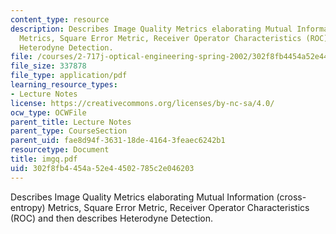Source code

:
```yaml
---
content_type: resource
description: Describes Image Quality Metrics elaborating Mutual Information (cross-entropy)
  Metrics, Square Error Metric, Receiver Operator Characteristics (ROC) and then describes
  Heterodyne Detection.
file: /courses/2-717j-optical-engineering-spring-2002/302f8fb4454a52e44502785c2e046203_imgq.pdf
file_size: 337878
file_type: application/pdf
learning_resource_types:
- Lecture Notes
license: https://creativecommons.org/licenses/by-nc-sa/4.0/
ocw_type: OCWFile
parent_title: Lecture Notes
parent_type: CourseSection
parent_uid: fae8d94f-3631-18de-4164-3feaec6242b1
resourcetype: Document
title: imgq.pdf
uid: 302f8fb4-454a-52e4-4502-785c2e046203
---
```

Describes Image Quality Metrics elaborating Mutual Information (cross-entropy) Metrics, Square Error Metric, Receiver Operator Characteristics (ROC) and then describes Heterodyne Detection.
· · · ·
* Instructions for the task:
For this exercise, transcribe the data exactly but without its pictures.

* Task response:
Source code

:
```yaml
---
content_type: resource
description: Describes Image Quality Metrics elaborating Mutual Information (cross-entropy)
  Metrics, Square Error Metric, Receiver Operator Characteristics (ROC) and then describes
  Heterodyne Detection.
file: /courses/2-717j-optical-engineering-spring-2002/302f8fb4454a52e44502785c2e046203_imgq.pdf
file_size: 337878
file_type: application/pdf
learning_resource_types:
- Lecture Notes
license: https://creativecommons.org/licenses/by-nc-sa/4.0/
ocw_type: OCWFile
parent_title: Lecture Notes
parent_type: CourseSection
parent_uid: fae8d94f-3631-18de-4164-3feaec6242b1
resourcetype: Document
title: imgq.pdf
uid: 302f8fb4-454a-52e4-4502-785c2e046203
---
```

Describes Image Quality Metrics elaborating Mutual Information (cross-entropy) Metrics, Square Error Metric, Receiver Operator Characteristics (ROC) and then describes Heterodyne Detection.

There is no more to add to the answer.